*What you should do*: Whenever a line of the entries below holds the string "List", copy that line and return it.
Given data START
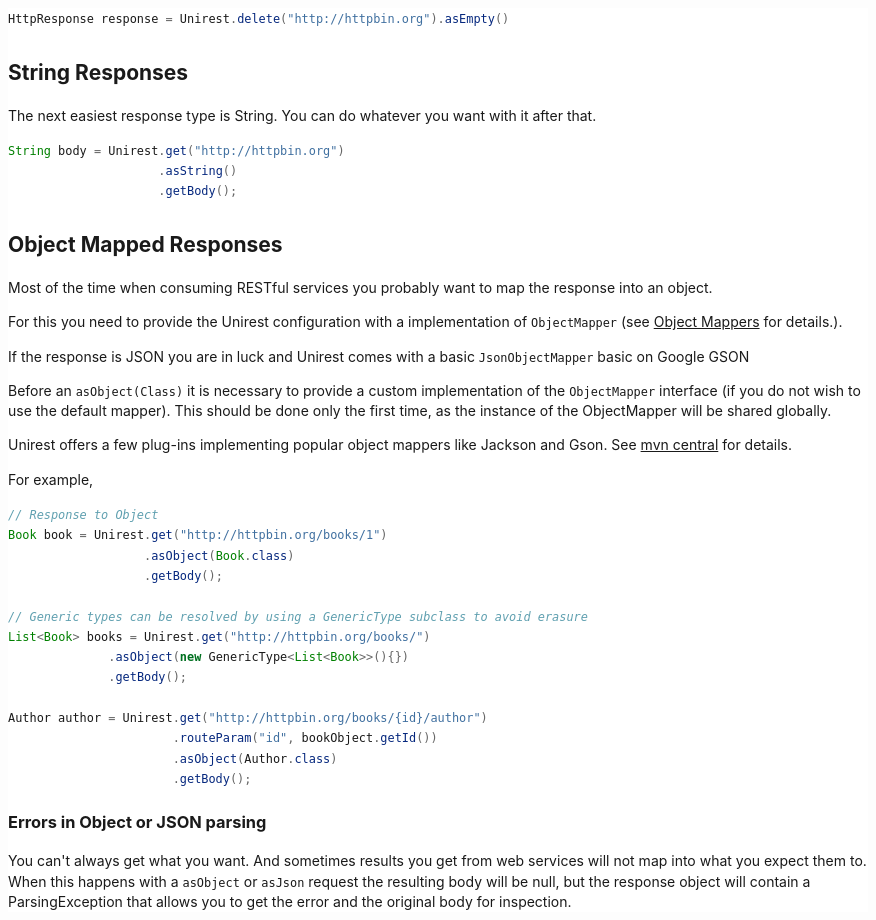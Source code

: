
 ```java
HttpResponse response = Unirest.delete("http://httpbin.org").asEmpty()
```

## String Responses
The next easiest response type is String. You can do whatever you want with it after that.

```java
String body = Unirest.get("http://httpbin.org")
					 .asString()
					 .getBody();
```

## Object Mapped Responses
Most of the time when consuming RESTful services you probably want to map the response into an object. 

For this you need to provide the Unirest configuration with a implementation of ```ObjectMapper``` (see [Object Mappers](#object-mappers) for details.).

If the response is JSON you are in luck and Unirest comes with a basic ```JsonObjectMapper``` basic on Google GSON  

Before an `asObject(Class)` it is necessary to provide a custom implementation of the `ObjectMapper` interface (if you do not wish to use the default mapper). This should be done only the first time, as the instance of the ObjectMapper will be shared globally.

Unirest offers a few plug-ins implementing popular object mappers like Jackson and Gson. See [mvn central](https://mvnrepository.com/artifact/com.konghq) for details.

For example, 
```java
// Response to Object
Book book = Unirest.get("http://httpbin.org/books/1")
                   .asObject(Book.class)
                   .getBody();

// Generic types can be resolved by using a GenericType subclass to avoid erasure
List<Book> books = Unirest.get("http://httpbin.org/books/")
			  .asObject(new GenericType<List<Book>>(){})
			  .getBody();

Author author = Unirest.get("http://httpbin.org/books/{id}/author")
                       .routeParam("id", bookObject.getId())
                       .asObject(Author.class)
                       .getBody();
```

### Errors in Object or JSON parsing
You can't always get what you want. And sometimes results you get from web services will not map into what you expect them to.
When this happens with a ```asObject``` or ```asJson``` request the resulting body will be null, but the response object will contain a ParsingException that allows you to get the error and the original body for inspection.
Given data END
Given data START
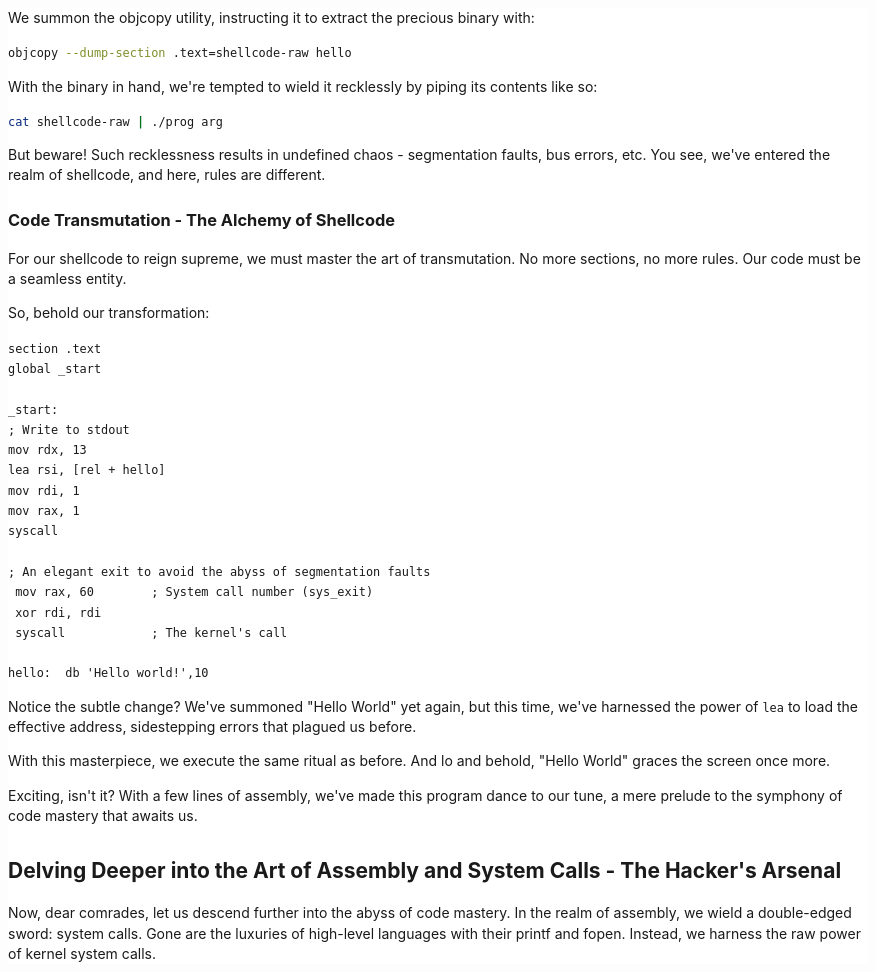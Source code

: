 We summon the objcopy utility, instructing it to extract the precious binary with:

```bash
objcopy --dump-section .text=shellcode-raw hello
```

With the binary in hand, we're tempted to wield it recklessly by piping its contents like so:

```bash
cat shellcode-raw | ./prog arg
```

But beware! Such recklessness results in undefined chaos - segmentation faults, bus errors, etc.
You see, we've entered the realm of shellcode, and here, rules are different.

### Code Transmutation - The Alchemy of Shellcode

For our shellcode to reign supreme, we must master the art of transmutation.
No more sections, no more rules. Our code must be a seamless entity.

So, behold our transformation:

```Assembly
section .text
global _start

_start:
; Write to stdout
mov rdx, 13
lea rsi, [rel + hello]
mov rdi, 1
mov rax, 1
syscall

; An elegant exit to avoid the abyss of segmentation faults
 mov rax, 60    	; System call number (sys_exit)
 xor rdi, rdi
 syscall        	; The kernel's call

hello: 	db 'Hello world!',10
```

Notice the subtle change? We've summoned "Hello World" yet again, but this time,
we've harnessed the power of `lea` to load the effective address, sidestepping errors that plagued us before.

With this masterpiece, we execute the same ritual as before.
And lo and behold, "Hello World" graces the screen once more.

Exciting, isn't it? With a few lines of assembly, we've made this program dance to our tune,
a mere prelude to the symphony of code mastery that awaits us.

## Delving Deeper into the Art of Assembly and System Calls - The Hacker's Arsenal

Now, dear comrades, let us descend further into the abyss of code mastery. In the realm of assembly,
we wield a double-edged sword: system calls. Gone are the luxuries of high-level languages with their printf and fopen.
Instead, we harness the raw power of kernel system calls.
Given data END
*Exercise answer*:
List<Book> books = Unirest.get("http://httpbin.org/books/")
			  .asObject(new GenericType<List<Book>>(){})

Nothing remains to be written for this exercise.